● **EXERCISE REQUIREMENTS**
The records that follow are to be transcribed word for word.

═══ RECORDS PROVIDED

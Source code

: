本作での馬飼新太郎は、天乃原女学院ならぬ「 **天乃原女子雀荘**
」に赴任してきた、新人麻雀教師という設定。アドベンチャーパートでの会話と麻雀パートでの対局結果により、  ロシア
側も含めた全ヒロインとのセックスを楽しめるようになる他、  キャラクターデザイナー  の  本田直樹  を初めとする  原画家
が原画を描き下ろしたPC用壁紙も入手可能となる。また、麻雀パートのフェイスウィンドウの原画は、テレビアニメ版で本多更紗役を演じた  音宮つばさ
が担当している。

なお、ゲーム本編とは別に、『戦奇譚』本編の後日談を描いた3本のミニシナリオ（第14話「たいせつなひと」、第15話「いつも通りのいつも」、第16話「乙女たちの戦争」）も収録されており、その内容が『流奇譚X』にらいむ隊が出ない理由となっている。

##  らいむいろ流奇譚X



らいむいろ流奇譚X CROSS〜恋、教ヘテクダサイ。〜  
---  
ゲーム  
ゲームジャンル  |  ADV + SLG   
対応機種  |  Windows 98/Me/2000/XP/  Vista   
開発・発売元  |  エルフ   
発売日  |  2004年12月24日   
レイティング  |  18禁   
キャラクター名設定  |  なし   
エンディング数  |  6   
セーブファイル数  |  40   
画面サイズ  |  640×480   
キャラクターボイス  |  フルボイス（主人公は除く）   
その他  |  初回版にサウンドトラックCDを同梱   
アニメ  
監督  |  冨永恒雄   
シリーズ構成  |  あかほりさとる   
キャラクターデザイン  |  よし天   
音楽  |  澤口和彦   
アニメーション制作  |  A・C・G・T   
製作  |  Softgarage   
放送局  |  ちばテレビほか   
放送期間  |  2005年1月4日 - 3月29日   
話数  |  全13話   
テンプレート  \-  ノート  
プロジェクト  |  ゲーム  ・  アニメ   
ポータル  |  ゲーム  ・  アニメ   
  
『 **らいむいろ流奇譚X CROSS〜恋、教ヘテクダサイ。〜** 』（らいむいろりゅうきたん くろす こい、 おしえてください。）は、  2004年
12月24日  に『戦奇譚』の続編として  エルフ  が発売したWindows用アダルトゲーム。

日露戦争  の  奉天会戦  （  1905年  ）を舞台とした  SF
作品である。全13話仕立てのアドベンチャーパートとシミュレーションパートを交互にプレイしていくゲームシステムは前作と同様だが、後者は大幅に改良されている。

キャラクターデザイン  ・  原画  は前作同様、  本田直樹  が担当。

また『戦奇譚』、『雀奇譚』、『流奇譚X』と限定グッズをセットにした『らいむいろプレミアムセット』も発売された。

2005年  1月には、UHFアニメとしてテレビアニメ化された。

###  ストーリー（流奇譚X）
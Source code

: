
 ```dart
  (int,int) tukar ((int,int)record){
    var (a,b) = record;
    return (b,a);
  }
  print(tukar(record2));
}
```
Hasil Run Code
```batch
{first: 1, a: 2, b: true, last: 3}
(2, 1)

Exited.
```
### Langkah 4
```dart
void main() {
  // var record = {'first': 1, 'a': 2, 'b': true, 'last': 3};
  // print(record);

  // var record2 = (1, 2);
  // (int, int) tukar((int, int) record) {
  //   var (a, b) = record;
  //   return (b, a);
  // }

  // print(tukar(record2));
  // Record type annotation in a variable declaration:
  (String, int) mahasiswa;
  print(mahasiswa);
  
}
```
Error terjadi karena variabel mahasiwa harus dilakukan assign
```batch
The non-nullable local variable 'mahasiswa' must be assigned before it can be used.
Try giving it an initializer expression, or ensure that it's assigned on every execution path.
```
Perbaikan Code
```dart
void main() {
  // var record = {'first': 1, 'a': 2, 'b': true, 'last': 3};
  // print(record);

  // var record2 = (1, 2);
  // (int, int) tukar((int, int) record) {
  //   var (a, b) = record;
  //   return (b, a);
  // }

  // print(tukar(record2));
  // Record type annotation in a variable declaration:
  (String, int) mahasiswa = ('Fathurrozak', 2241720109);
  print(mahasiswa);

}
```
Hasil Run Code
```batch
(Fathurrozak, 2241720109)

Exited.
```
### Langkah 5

══════

● **RESPONSE**
Source code

:本作での馬飼新太郎は、天乃原女学院ならぬ「 **天乃原女子雀荘**
」に赴任してきた、新人麻雀教師という設定。アドベンチャーパートでの会話と麻雀パートでの対局結果により、  ロシア
側も含めた全ヒロインとのセックスを楽しめるようになる他、  キャラクターデザイナー  の  本田直樹  を初めとする  原画家
が原画を描き下ろしたPC用壁紙も入手可能となる。また、麻雀パートのフェイスウィンドウの原画は、テレビアニメ版で本多更紗役を演じた  音宮つばさ
が担当している。

なお、ゲーム本編とは別に、『戦奇譚』本編の後日談を描いた3本のミニシナリオ（第14話「たいせつなひと」、第15話「いつも通りのいつも」、第16話「乙女たちの戦争」）も収録されており、その内容が『流奇譚X』にらいむ隊が出ない理由となっている。

##  らいむいろ流奇譚X



らいむいろ流奇譚X CROSS〜恋、教ヘテクダサイ。〜  
---  
ゲーム  
ゲームジャンル  |  ADV + SLG   
対応機種  |  Windows 98/Me/2000/XP/  Vista   
開発・発売元  |  エルフ   
発売日  |  2004年12月24日   
レイティング  |  18禁   
キャラクター名設定  |  なし   
エンディング数  |  6   
セーブファイル数  |  40   
画面サイズ  |  640×480   
キャラクターボイス  |  フルボイス（主人公は除く）   
その他  |  初回版にサウンドトラックCDを同梱   
アニメ  
監督  |  冨永恒雄   
シリーズ構成  |  あかほりさとる   
キャラクターデザイン  |  よし天   
音楽  |  澤口和彦   
アニメーション制作  |  A・C・G・T   
製作  |  Softgarage   
放送局  |  ちばテレビほか   
放送期間  |  2005年1月4日 - 3月29日   
話数  |  全13話   
テンプレート  \-  ノート  
プロジェクト  |  ゲーム  ・  アニメ   
ポータル  |  ゲーム  ・  アニメ   
  
『 **らいむいろ流奇譚X CROSS〜恋、教ヘテクダサイ。〜** 』（らいむいろりゅうきたん くろす こい、 おしえてください。）は、  2004年
12月24日  に『戦奇譚』の続編として  エルフ  が発売したWindows用アダルトゲーム。

日露戦争  の  奉天会戦  （  1905年  ）を舞台とした  SF
作品である。全13話仕立てのアドベンチャーパートとシミュレーションパートを交互にプレイしていくゲームシステムは前作と同様だが、後者は大幅に改良されている。

キャラクターデザイン  ・  原画  は前作同様、  本田直樹  が担当。

また『戦奇譚』、『雀奇譚』、『流奇譚X』と限定グッズをセットにした『らいむいろプレミアムセット』も発売された。

2005年  1月には、UHFアニメとしてテレビアニメ化された。

###  ストーリー（流奇譚X）
Source code

:
 ```dart
  (int,int) tukar ((int,int)record){
    var (a,b) = record;
    return (b,a);
  }
  print(tukar(record2));
}
```
Hasil Run Code
```batch
{first: 1, a: 2, b: true, last: 3}
(2, 1)

Exited.
```
### Langkah 4
```dart
void main() {
  // var record = {'first': 1, 'a': 2, 'b': true, 'last': 3};
  // print(record);

  // var record2 = (1, 2);
  // (int, int) tukar((int, int) record) {
  //   var (a, b) = record;
  //   return (b, a);
  // }

  // print(tukar(record2));
  // Record type annotation in a variable declaration:
  (String, int) mahasiswa;
  print(mahasiswa);
  
}
```
Error terjadi karena variabel mahasiwa harus dilakukan assign
```batch
The non-nullable local variable 'mahasiswa' must be assigned before it can be used.
Try giving it an initializer expression, or ensure that it's assigned on every execution path.
```
Perbaikan Code
```dart
void main() {
  // var record = {'first': 1, 'a': 2, 'b': true, 'last': 3};
  // print(record);

  // var record2 = (1, 2);
  // (int, int) tukar((int, int) record) {
  //   var (a, b) = record;
  //   return (b, a);
  // }

  // print(tukar(record2));
  // Record type annotation in a variable declaration:
  (String, int) mahasiswa = ('Fathurrozak', 2241720109);
  print(mahasiswa);

}
```
Hasil Run Code
```batch
(Fathurrozak, 2241720109)

Exited.
```
### Langkah 5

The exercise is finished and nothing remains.